Members have displayed a magnificent show of solidarity and commitment to the dispute and it has been that steadfastness which has stopped the companies and the government from driving on with the imposition of cuts and changes to conditions.
RMT is also campaigning to get outsourced cleaning grades back in-house. The union is putting pressure on the London Mayor to deliver on his pledge to review his cleaning contract with ABM with a view to in-sourcing these workers.
It is time for the mayor to show real leadership and bring in-house more than 2,000 tube cleaners and who are currently outsourced to the US company ABM.
RMT is also calling on the Scottish government to end the current ferry chaos in Scotland and commit to keeping CalMac Ferry services in permanent public ownership when the current contract ends next year.
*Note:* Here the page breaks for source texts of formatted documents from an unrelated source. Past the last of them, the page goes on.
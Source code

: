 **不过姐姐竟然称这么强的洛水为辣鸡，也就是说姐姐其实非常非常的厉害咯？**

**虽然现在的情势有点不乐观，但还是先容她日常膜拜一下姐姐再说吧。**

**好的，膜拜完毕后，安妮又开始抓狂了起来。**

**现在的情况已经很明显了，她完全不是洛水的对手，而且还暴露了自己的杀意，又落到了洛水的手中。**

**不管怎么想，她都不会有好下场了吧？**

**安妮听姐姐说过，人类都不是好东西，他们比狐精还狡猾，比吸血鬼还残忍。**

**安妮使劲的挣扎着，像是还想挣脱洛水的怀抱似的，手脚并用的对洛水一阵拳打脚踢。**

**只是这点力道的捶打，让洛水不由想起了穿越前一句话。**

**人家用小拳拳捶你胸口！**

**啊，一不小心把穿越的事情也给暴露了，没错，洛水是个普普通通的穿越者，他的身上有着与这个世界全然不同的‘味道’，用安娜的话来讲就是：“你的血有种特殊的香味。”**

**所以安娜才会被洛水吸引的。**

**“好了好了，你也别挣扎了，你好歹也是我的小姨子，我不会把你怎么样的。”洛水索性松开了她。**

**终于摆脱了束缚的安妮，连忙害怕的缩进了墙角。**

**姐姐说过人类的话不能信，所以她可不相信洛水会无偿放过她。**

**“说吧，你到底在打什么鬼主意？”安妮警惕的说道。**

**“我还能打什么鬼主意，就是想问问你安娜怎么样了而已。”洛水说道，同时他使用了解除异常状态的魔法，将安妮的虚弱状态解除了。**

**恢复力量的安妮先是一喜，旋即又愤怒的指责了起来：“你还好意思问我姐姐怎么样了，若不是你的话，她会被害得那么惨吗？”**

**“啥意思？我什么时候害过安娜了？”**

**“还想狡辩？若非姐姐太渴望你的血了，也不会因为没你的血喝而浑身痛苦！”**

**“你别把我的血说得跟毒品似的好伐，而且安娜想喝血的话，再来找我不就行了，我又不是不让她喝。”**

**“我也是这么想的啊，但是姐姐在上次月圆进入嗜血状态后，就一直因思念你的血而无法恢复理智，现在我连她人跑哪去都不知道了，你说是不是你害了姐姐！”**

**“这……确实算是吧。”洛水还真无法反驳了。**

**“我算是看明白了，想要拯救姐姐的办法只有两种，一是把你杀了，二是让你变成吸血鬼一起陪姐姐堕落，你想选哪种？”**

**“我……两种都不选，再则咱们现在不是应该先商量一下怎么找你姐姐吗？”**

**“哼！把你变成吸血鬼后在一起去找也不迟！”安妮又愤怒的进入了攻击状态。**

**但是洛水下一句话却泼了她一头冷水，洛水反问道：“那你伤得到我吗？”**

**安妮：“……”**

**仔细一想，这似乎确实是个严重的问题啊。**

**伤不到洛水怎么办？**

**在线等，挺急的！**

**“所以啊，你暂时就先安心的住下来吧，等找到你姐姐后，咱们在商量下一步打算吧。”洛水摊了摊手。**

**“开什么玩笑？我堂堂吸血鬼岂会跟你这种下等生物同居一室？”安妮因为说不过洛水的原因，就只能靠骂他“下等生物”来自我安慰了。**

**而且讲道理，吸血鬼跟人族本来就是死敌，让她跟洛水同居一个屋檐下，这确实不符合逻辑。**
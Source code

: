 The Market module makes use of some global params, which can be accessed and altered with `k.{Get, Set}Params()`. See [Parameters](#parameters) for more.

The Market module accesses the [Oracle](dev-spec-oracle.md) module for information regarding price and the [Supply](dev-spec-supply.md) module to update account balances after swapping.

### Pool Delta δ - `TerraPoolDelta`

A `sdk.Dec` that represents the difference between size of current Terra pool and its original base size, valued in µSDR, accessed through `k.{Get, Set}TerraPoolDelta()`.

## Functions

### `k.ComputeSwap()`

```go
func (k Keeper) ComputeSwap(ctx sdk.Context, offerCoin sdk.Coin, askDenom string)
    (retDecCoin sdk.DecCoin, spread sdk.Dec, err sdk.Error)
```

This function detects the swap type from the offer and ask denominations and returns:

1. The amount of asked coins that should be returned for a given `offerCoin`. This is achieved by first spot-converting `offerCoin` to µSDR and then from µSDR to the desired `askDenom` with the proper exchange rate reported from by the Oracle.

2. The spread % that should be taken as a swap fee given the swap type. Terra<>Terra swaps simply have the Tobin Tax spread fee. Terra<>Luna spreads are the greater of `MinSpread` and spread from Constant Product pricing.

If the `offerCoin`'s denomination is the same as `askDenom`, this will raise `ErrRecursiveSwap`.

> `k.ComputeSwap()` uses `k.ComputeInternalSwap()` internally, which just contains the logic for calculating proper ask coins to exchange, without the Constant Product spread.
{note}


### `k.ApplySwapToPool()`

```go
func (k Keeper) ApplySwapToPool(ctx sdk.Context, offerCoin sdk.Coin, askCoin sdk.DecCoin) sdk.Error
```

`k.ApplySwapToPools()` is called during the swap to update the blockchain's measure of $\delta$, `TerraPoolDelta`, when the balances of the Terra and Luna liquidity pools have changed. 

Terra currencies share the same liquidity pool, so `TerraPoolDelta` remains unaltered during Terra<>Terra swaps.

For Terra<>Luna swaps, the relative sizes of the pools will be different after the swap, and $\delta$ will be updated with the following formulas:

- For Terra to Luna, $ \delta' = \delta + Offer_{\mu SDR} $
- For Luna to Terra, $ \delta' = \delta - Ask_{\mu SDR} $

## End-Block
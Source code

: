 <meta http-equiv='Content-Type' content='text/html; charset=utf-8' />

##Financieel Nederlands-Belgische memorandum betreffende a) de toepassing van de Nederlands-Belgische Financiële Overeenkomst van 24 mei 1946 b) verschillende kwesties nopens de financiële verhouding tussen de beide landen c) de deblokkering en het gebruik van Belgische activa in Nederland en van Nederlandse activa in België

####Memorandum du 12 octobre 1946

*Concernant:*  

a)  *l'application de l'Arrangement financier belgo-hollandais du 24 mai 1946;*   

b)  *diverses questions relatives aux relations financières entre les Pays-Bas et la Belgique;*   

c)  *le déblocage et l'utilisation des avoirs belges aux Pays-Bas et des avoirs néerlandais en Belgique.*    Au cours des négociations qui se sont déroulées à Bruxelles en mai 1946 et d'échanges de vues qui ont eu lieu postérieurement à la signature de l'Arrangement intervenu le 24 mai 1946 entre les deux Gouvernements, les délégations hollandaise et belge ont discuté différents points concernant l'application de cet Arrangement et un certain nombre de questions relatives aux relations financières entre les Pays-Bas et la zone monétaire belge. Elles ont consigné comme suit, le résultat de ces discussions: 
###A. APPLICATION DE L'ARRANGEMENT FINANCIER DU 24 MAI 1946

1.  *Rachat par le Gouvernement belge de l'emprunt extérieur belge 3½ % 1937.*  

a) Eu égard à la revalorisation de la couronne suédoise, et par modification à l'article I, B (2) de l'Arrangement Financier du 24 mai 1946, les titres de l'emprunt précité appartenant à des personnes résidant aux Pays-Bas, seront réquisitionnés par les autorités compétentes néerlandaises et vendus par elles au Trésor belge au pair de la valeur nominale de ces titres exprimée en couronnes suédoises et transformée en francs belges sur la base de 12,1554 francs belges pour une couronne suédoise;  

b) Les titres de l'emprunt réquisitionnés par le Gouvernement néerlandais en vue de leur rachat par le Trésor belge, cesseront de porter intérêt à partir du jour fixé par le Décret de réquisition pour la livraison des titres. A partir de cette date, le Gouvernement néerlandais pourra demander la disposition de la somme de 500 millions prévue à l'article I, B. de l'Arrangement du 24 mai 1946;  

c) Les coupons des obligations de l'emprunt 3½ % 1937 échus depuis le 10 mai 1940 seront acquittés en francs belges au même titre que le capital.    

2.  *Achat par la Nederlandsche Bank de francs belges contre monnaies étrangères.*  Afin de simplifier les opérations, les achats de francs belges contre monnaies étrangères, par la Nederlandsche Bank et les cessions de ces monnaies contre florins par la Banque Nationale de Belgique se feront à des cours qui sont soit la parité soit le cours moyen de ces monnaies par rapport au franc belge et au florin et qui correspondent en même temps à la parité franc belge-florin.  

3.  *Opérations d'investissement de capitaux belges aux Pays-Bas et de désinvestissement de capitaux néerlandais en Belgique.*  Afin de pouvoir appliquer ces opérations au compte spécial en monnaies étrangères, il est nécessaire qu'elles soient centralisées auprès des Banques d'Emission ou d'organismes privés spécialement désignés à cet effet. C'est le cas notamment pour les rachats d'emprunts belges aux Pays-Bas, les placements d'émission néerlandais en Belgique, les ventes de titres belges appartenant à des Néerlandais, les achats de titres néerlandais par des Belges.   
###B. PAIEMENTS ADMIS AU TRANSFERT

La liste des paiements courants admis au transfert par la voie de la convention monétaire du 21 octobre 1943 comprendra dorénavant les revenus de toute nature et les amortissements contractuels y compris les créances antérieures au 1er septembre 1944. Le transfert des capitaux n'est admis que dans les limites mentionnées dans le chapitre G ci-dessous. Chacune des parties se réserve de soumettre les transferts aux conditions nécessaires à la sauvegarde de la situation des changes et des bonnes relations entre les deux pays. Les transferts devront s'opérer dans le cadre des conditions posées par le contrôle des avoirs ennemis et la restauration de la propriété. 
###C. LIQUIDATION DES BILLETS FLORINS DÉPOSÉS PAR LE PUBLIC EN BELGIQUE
Time and again we see the private sector failing to deliver in transport on ferries, buses or in rail. In fact, following the government taking the shambolic Transpennine Express franchise into public ownership, last month, private transport companies now run less of the rail network than at any point since privatisation in 1993.
In response this union is stepping up its campaign to rebuild an integrated, directly employed and fairly paid workforce for all transport and energy sectors.